Find the line containing "totale de vin" in the entries below. Restate it and each line after it, word for word, up to and including the line containing "1 000 & grammes".

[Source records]
_ _ _

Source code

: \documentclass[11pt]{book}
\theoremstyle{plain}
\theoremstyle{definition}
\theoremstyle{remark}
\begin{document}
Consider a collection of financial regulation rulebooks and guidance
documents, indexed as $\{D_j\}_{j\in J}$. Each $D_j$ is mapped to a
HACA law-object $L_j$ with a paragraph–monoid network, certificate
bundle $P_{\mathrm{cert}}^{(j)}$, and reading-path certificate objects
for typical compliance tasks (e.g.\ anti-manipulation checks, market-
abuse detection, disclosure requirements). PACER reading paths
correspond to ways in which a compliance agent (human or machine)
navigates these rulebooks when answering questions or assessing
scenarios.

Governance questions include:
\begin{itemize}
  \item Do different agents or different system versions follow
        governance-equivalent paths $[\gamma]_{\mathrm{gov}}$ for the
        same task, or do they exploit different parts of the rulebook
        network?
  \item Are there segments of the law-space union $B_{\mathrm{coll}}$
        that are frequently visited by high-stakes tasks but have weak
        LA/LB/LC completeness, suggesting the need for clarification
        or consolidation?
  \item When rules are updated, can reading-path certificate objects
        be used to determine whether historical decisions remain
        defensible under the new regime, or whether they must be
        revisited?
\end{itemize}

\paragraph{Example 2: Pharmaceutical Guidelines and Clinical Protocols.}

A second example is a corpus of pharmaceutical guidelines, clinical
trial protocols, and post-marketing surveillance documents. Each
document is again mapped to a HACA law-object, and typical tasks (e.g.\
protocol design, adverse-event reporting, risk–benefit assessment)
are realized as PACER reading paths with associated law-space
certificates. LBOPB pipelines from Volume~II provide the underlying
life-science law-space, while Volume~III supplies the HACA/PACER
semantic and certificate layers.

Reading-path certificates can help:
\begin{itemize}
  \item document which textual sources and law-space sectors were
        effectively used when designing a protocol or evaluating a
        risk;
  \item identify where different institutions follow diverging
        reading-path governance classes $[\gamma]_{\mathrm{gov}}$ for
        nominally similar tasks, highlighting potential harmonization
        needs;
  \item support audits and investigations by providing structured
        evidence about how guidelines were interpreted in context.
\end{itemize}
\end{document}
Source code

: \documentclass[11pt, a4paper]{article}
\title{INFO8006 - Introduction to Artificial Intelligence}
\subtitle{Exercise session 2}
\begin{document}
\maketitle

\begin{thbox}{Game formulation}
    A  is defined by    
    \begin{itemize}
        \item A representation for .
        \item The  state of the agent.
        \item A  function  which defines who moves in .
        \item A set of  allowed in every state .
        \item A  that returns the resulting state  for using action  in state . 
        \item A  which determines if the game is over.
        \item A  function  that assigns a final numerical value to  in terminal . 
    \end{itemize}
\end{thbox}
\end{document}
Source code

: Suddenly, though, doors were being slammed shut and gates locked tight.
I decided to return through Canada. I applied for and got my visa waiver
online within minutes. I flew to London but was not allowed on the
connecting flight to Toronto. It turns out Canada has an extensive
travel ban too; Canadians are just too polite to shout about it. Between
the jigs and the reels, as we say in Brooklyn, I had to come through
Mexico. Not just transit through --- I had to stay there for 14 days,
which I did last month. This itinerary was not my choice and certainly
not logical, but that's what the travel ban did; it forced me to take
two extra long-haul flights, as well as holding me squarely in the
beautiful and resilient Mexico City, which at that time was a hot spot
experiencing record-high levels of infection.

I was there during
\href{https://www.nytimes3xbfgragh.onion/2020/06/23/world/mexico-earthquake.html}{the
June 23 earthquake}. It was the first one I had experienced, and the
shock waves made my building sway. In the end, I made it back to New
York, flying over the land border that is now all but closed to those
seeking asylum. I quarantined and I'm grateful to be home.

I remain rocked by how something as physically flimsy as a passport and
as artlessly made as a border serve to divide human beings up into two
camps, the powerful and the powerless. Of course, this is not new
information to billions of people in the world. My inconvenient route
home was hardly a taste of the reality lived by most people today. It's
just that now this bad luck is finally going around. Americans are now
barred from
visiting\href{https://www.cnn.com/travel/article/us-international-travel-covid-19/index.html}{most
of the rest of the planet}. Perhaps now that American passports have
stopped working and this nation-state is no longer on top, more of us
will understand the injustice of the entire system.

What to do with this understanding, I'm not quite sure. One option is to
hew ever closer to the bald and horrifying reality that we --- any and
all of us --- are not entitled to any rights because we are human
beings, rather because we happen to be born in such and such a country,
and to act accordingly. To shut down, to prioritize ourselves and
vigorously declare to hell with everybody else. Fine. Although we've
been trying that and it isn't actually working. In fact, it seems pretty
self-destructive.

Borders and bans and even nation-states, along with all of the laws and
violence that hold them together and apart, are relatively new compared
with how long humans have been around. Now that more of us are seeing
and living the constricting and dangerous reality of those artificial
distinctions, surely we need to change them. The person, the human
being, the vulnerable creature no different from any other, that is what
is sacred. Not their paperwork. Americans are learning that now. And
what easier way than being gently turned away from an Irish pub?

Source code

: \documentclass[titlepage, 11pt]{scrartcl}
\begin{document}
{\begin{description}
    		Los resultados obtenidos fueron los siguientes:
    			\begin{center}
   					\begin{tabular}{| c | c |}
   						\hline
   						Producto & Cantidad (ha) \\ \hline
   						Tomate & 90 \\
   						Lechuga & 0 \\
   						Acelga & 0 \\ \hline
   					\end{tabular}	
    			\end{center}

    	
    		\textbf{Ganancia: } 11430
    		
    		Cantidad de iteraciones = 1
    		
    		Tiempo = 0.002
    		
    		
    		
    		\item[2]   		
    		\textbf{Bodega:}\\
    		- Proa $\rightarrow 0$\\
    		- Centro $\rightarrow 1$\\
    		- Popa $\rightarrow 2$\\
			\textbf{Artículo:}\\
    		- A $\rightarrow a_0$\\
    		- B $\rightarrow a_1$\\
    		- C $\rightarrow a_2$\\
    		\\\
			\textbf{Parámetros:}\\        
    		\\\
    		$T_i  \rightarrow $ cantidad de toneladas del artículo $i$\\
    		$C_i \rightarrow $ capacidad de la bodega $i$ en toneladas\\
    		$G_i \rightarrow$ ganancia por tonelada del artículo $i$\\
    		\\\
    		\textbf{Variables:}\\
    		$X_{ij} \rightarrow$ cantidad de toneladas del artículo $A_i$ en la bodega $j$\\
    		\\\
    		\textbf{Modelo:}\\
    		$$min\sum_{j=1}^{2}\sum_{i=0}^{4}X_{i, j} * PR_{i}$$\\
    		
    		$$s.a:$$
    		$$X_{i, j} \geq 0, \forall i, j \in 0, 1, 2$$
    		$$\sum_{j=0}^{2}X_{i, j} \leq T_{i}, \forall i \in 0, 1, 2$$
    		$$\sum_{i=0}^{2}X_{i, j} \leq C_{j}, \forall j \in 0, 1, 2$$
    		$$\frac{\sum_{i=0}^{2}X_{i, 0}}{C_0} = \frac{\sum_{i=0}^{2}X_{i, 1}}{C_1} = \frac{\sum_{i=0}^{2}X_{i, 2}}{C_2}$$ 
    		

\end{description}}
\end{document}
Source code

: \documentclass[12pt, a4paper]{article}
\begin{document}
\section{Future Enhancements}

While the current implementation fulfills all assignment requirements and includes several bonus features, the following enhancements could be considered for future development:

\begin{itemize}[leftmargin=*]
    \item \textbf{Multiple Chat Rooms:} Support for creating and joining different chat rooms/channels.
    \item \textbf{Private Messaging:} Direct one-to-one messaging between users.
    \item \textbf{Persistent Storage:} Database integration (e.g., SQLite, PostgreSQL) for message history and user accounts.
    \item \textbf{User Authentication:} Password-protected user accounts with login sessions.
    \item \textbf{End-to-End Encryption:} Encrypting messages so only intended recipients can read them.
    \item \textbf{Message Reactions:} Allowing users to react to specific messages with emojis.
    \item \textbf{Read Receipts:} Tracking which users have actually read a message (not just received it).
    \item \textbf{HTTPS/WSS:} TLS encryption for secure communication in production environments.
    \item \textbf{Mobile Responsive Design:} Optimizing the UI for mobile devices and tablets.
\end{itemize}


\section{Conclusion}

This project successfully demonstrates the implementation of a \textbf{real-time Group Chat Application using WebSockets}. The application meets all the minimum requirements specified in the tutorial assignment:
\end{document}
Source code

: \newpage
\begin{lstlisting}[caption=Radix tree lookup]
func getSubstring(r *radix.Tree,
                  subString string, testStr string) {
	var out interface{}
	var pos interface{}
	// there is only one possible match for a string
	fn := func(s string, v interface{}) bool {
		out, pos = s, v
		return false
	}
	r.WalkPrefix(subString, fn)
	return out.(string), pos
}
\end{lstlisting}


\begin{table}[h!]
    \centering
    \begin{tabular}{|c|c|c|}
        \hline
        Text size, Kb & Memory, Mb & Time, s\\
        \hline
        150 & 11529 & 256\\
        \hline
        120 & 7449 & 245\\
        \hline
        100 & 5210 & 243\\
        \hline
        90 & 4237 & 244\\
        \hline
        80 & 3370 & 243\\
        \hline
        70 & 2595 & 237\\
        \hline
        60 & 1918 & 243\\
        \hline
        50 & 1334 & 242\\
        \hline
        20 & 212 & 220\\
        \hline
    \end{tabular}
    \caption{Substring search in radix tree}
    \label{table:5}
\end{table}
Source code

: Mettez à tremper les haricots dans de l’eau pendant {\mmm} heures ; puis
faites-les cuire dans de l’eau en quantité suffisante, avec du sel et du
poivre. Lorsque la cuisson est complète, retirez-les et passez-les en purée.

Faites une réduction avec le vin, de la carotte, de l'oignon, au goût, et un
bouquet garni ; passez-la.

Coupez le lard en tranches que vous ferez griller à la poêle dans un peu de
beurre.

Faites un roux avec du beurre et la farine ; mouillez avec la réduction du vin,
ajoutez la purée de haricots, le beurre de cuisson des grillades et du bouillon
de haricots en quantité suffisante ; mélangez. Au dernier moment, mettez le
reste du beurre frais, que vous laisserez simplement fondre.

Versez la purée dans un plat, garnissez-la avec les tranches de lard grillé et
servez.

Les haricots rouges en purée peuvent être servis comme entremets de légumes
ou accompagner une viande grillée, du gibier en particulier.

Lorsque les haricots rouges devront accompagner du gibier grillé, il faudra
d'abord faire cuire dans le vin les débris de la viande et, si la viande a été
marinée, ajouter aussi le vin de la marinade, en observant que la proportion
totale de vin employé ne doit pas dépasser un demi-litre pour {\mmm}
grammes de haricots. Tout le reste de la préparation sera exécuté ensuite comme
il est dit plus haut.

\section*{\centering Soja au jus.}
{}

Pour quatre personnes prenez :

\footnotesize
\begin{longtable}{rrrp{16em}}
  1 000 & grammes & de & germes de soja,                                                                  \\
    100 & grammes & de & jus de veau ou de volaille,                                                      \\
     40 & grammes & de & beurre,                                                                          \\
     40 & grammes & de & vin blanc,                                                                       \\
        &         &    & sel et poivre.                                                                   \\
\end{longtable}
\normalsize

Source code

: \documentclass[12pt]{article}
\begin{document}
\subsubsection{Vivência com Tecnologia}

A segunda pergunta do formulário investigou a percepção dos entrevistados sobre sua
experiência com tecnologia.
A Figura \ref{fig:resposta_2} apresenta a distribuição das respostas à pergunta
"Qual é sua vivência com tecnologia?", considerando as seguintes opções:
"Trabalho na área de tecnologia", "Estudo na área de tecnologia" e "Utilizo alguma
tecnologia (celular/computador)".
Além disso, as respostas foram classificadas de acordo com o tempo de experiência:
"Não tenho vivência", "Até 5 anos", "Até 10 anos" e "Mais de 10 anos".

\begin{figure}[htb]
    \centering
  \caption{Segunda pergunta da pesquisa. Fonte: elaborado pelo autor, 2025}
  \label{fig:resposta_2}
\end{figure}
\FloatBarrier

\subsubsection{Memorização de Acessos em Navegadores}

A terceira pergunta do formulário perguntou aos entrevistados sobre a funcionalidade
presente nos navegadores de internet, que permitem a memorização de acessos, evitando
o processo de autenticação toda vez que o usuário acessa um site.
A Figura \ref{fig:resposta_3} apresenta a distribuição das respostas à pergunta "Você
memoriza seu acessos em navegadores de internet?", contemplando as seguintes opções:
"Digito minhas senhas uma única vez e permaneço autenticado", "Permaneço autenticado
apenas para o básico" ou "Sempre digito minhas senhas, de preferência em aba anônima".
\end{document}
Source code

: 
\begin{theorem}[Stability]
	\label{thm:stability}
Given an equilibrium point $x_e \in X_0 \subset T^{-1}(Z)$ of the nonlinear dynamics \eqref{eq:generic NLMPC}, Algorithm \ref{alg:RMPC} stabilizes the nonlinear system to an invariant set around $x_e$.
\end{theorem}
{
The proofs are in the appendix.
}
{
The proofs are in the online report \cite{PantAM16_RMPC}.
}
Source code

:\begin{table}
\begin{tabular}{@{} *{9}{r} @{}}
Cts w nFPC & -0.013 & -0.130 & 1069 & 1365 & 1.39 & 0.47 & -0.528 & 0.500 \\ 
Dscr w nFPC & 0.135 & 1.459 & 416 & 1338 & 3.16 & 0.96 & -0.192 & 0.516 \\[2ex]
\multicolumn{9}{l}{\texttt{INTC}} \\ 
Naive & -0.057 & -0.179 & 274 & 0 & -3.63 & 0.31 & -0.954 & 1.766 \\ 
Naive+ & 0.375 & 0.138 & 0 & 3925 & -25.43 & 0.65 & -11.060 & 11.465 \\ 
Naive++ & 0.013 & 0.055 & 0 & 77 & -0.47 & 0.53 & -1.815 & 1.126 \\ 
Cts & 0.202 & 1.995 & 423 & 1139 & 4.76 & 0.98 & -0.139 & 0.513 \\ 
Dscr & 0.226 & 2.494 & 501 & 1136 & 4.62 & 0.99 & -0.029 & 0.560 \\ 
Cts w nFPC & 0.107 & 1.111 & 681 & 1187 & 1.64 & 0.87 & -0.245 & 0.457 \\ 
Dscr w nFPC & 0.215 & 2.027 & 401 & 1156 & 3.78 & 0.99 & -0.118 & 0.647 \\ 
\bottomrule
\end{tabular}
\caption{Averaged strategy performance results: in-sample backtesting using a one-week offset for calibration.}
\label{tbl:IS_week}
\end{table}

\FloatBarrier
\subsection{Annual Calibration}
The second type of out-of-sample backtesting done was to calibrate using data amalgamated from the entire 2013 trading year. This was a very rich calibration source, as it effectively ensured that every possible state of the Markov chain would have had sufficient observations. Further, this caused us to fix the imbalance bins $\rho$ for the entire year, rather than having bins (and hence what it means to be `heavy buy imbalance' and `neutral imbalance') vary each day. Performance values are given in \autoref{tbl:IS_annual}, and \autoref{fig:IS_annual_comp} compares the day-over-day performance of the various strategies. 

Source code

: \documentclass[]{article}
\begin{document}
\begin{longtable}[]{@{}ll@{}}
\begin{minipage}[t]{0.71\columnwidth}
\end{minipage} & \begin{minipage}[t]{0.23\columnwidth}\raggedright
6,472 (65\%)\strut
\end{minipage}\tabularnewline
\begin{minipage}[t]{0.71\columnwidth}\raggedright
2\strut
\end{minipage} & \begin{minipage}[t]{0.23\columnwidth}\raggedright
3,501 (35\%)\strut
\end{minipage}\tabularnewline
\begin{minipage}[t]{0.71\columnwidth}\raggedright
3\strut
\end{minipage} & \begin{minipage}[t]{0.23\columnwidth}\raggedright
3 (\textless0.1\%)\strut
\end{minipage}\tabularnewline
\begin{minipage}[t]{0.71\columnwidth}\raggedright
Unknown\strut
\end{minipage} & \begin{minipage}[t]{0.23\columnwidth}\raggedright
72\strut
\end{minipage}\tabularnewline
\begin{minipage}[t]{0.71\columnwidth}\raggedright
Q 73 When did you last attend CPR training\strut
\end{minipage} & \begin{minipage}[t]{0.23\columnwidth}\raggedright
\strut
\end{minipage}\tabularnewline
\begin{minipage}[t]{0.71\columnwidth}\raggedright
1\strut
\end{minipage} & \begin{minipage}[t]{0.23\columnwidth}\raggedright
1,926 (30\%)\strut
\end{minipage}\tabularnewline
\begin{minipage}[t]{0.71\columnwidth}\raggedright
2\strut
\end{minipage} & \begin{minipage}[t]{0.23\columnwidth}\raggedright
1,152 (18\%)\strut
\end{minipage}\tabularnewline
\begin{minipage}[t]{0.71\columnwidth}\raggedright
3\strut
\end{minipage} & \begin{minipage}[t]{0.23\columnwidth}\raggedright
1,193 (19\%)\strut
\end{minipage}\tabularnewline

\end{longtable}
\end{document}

_ _ _

▸ **Output for this task**
totale de vin employé ne doit pas dépasser un demi-litre pour {\mmm}
grammes de haricots. Tout le reste de la préparation sera exécuté ensuite comme
il est dit plus haut.

\section*{\centering Soja au jus.}
{}

Pour quatre personnes prenez :

\footnotesize
\begin{longtable}{rrrp{16em}}
  1 000 & grammes & de & germes de soja,                                                                  \\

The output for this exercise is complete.